After paying lip service to its independent broker-dealer business for years, Wells Fargo Advisors Tuesday afternoon will introduce its latest measure to bolster its independent brokerage: a new, special bonus for current Wells Fargo advisers who are employees and want to move to its independent contractor brokerage, Wells Fargo Advisors Financial Network, or FiNet.
Brokers who switch from the traditional employee wealth management group to FiNet lose their deferred compensation, which is pay set aside to be paid at a later time. The new bonus, internally dubbed an affiliation award, essentially offsets the loss of that compensation and is generally in the ballpark of the amount of the erased deferred compensation, according to senior Wells Fargo Advisors executives.
Wells Fargo Advisors has seen thousands of financial advisers leave the firm to join competitors or retire since 2016, when the parent bank, Wells Fargo & Co., first reported a wave of credit card and bank scandals, harming the bank's reputation and creating difficult conversations with some advisers' clients.
The new bonus is part of a revised strategy to build the independent brokerage business at Wells Fargo Advisors, the only one of four wirehouses that has an independent broker-dealer and registered investment adviser.
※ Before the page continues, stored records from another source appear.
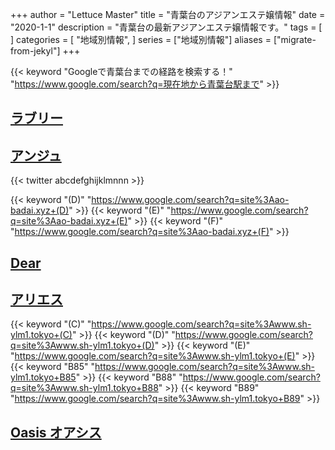 +++
author = "Lettuce Master"
title = "青葉台のアジアンエステ嬢情報"
date = "2020-1-1"
description = "青葉台の最新アジアンエステ嬢情報です。"
tags = [
]
categories = [
    "地域別情報",
]
series = ["地域別情報"]
aliases = ["migrate-from-jekyl"]
+++

{{< keyword "Googleで青葉台までの経路を検索する！" "https://www.google.com/search?q=現在地から青葉台駅まで" >}}

## [ラブリー](http://www.olth8.xyz/)


## [アンジュ](https://ao-badai.xyz/)


{{< twitter abcdefghijklmnnn >}}

{{< keyword "(D)" "https://www.google.com/search?q=site%3Aao-badai.xyz+(D)" >}} {{< keyword "(E)" "https://www.google.com/search?q=site%3Aao-badai.xyz+(E)" >}} {{< keyword "(F)" "https://www.google.com/search?q=site%3Aao-badai.xyz+(F)" >}} 

## [Dear](http://hfmn4.xyz/)


## [アリエス](http://www.sh-ylm1.tokyo/)
{{< keyword "(C)" "https://www.google.com/search?q=site%3Awww.sh-ylm1.tokyo+(C)" >}} {{< keyword "(D)" "https://www.google.com/search?q=site%3Awww.sh-ylm1.tokyo+(D)" >}} {{< keyword "(E)" "https://www.google.com/search?q=site%3Awww.sh-ylm1.tokyo+(E)" >}} {{< keyword "B85" "https://www.google.com/search?q=site%3Awww.sh-ylm1.tokyo+B85" >}} {{< keyword "B88" "https://www.google.com/search?q=site%3Awww.sh-ylm1.tokyo+B88" >}} {{< keyword "B89" "https://www.google.com/search?q=site%3Awww.sh-ylm1.tokyo+B89" >}} 

## [Oasis オアシス](http://est-room.com/)


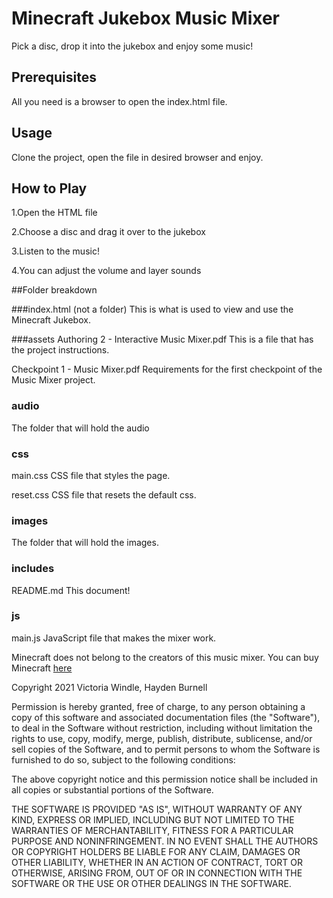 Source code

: # Minecraft Jukebox Music Mixer

Pick a disc, drop it into the jukebox and enjoy some music!

## Prerequisites

All you need is a browser to open the index.html file. 

## Usage

Clone the project, open the file in desired browser and enjoy.

## How to Play

1.Open the HTML file

2.Choose a disc and drag it over to the jukebox

3.Listen to the music!

4.You can adjust the volume and layer sounds


##Folder breakdown

###index.html (not a folder)
This is what is used to view and use the Minecraft Jukebox.

###assets
Authoring 2 - Interactive Music Mixer.pdf
This is a file that has the project instructions.

Checkpoint 1 - Music Mixer.pdf
Requirements for the first checkpoint of the Music Mixer project.

### audio
The folder that will hold the audio

### css
main.css
CSS file that styles the page.

reset.css
CSS file that resets the default css.

### images
The folder that will hold the images.

### includes
README.md
This document!

### js
main.js
JavaScript file that makes the mixer work.

Minecraft does not belong to the creators of this music mixer.
You can buy Minecraft [here](https://www.minecraft.net/en-us/)


Copyright 2021 Victoria Windle, Hayden Burnell

Permission is hereby granted, free of charge, to any person obtaining a copy of this software and associated documentation files (the "Software"), to deal in the Software without restriction, including without limitation the rights to use, copy, modify, merge, publish, distribute, sublicense, and/or sell copies of the Software, and to permit persons to whom the Software is furnished to do so, subject to the following conditions:

The above copyright notice and this permission notice shall be included in all copies or substantial portions of the Software.

THE SOFTWARE IS PROVIDED "AS IS", WITHOUT WARRANTY OF ANY KIND, EXPRESS OR IMPLIED, INCLUDING BUT NOT LIMITED TO THE WARRANTIES OF MERCHANTABILITY, FITNESS FOR A PARTICULAR PURPOSE AND NONINFRINGEMENT. IN NO EVENT SHALL THE AUTHORS OR COPYRIGHT HOLDERS BE LIABLE FOR ANY CLAIM, DAMAGES OR OTHER LIABILITY, WHETHER IN AN ACTION OF CONTRACT, TORT OR OTHERWISE, ARISING FROM, OUT OF OR IN CONNECTION WITH THE SOFTWARE OR THE USE OR OTHER DEALINGS IN THE SOFTWARE.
In the past, Wells Fargo has touted the opportunity for advisers to move to FiNet, but that effort was inadequate and hampered by a conflict in how branch managers were compensated.
In another indication of change at Wells Fargo Advisors, Jim Hays, who had been head of Wells Fargo Advisors since July 2019, said last month that he was retiring. Hays is being replaced by Sol Gindi, who will also head the Wealth & Investment Management client relationship group. Gindi will report to Barry Sommers, head of Wealth & Investment Management.
"If you look back to 14 months ago, a decision was made that to make growing the independent side one of the top strategic priorities for Wells Fargo wealth management," said John Tyers, a wealth management veteran executive Wells Fargo hired last summer to oversee FiNet, First Clearing and the wirehouse's RIA business.
"FiNet has been more in maintenance mode," Tyers said in an interview. "It wasn’t a growth priority. But the movement to independence, from wirehouse to independent broker-dealer or RIA, or independent to independent, just continues to go."
"We're trying to retain advisers on FiNet and the overall platform," he said.
"If one of our wealth management advisers wants to go independent, we’re the choice," Tyers said, adding that the bonus is tiered, based on annual production at the adviser's point of departure and paid monthly over five years. He declined to give more details.
"It’s the right thing to do for advisers, and it will make it more challenging for recruiters like myself to recruit out of the Wells Fargo private client group if we have to compete with FiNet," said Casey Knight, executive vice president of ESP Financial Search. "Wells Fargo has been such a good pond for recruiters to fish from. No one wants that to go away."
Financial advisers see a higher payout — and can potentially make more money — when they work as independent contractors, as they do at FiNet, compared to when they are employees, as the vast majority of advisers are at Wells Fargo. Independent contractor brokers or investment adviser reps typically capture 80 cents of each dollar of revenue they generate in fees and commissions; employee financial advisers can see on average 35 cents to 45 cents.
The downside for financial advisers who become independent contractors is that they have to pay for overhead and expenses, like office space and staffing. But vast improvements over the past 20 years in the technology and services offered by large independent broker-dealers have offset some of those difficulties.
In the past, branch managers of Wells Fargo Advisors traditional wealth management were compensated for the advisers under their purview; they may have been reluctant to help an adviser become an independent contractor because that meant lost revenue.
Wells Fargo Advisors changed that compensation model for branch managers last year and now wants them to focus on finding advisers internally and externally for FiNet, Tyers said.
"There were conflicts of interest in the way we incentivized branch managers and market leaders," he said. "Their compensation plan changed at the end of last year."